A few more months passed with nothing being done about the case.  And then I received a notice from the court that the judge had dismissed the case for the State’s failure to prosecute the matter.  This was good news for my client, but under the law the prosecutor could refile it.  I called him and asked if he was going to do refile.  He responded to my question by saying, “I haven’t heard from anyone for two years.  It’s not like I don’t have anything to do, you know.  I am not going to refile it.”
I called my client and gave him the good news.  As you can imagine, he was ecstatic.  His life and career had been restored.  Who would have guessed?

Looking back on this matter, I have often questioned whether justice was done.  I do not know.  Clearly, my client was guilty of the crime charged.  His actions following the bomb were commendable, perhaps even heroic, but have nothing to do with the committing of the crime charged.  I was under no obligation to call the languishing case to the attention of the court. 

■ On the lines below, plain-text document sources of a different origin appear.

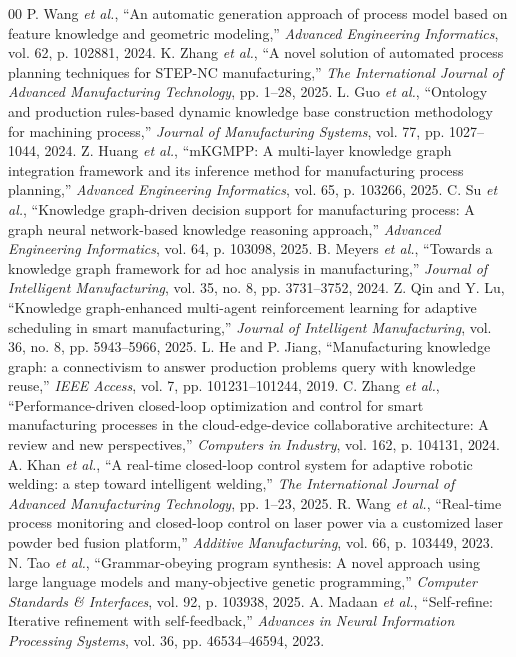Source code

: \documentclass[journal,twoside,web]{ieeecolor}
\begin{document}
\begin{thebibliography}{00}
 P. Wang \emph{et al.}, ``An automatic generation approach of process model based on feature knowledge and geometric modeling,'' \emph{Advanced Engineering Informatics}, vol. 62, p. 102881, 2024.
 K. Zhang \emph{et al.}, ``A novel solution of automated process planning techniques for STEP-NC manufacturing,'' \emph{The International Journal of Advanced Manufacturing Technology}, pp. 1--28, 2025.
 L. Guo \emph{et al.}, ``Ontology and production rules-based dynamic knowledge base construction methodology for machining process,'' \emph{Journal of Manufacturing Systems}, vol. 77, pp. 1027--1044, 2024.
 Z. Huang \emph{et al.}, ``mKGMPP: A multi-layer knowledge graph integration framework and its inference method for manufacturing process planning,'' \emph{Advanced Engineering Informatics}, vol. 65, p. 103266, 2025.
 C. Su \emph{et al.}, ``Knowledge graph-driven decision support for manufacturing process: A graph neural network-based knowledge reasoning approach,'' \emph{Advanced Engineering Informatics}, vol. 64, p. 103098, 2025.
 B. Meyers \emph{et al.}, ``Towards a knowledge graph framework for ad hoc analysis in manufacturing,'' \emph{Journal of Intelligent Manufacturing}, vol. 35, no. 8, pp. 3731--3752, 2024.
 Z. Qin and Y. Lu, ``Knowledge graph-enhanced multi-agent reinforcement learning for adaptive scheduling in smart manufacturing,'' \emph{Journal of Intelligent Manufacturing}, vol. 36, no. 8, pp. 5943--5966, 2025.
 L. He and P. Jiang, ``Manufacturing knowledge graph: a connectivism to answer production problems query with knowledge reuse,'' \emph{IEEE Access}, vol. 7, pp. 101231--101244, 2019.
 C. Zhang \emph{et al.}, ``Performance-driven closed-loop optimization and control for smart manufacturing processes in the cloud-edge-device collaborative architecture: A review and new perspectives,'' \emph{Computers in Industry}, vol. 162, p. 104131, 2024.
 A. Khan \emph{et al.}, ``A real-time closed-loop control system for adaptive robotic welding: a step toward intelligent welding,'' \emph{The International Journal of Advanced Manufacturing Technology}, pp. 1--23, 2025.
 R. Wang \emph{et al.}, ``Real-time process monitoring and closed-loop control on laser power via a customized laser powder bed fusion platform,'' \emph{Additive Manufacturing}, vol. 66, p. 103449, 2023.
 N. Tao \emph{et al.}, ``Grammar-obeying program synthesis: A novel approach using large language models and many-objective genetic programming,'' \emph{Computer Standards \& Interfaces}, vol. 92, p. 103938, 2025.
 A. Madaan \emph{et al.}, ``Self-refine: Iterative refinement with self-feedback,'' \emph{Advances in Neural Information Processing Systems}, vol. 36, pp. 46534--46594, 2023.
\end{thebibliography}
\end{document}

The prosecutor could have done so at any time, but, I suspect, chose not to, since he thought the case was sour from the beginning.  Mom and daughter disappeared from the face of the earth.  Maybe Mom figured out that her daughter was a “sportin’ girl” (an old blues term from the 1920s), and had rethought the potential embarrassment.  Maybe daughter simply pitched a monumental fit.  I just don’t know.  It probably doesn’t make any difference.  It was so long ago.
In the past few years, the American public has been innundated with video tape of IEDs detonating in Iraq and Afghanistan.  While I would certainly agree that the Kokomo bomb was not as powerful as those used by our enemies in those countries, the bomb was powerful enough to crack the limestone and marble walls, floor and ceiling in the southwest corner of the courthouse and to knock the corner of the building out of alignment.  I suppose I can say with honesty that I have been blown up by a bomb.  Our bomber could have set it off in the courtroom when my client and I walked in.  His finger was tied onto the detonator.  But it did not happen. Why not?

 Maybe the Lord was looking out for me and my client.  I like to think so.  I like to think that the Lord saw something redeeming in my client and decided to give him another chance at a normal life.  Maybe, maybe not.  I do not know.  Who can say?
Mike out.

1 comment:

  1. Mike, I was standing in the Clerk's office across the hall from the Sheriff's office when the bomb detonated. The shock wave literally knocked me to the floor. I had never heard that sound before, but I would instantly know it if I heard it again - a crackling sound, like lighting. When I got up, I too was sure it was gun fire and thought that I would get shot to death in the Clerk's office. I remember seeing an undercover ISP officer that I knew, gun drawn, walking INTO the smoking billowing out of the sheriff's office. I walked out with defense counsel whose pants had been blow apart. He got medical help. There were men with guns running in all directions. It was a very scary day, an experience I have never forgotten. I hope not to experience that again.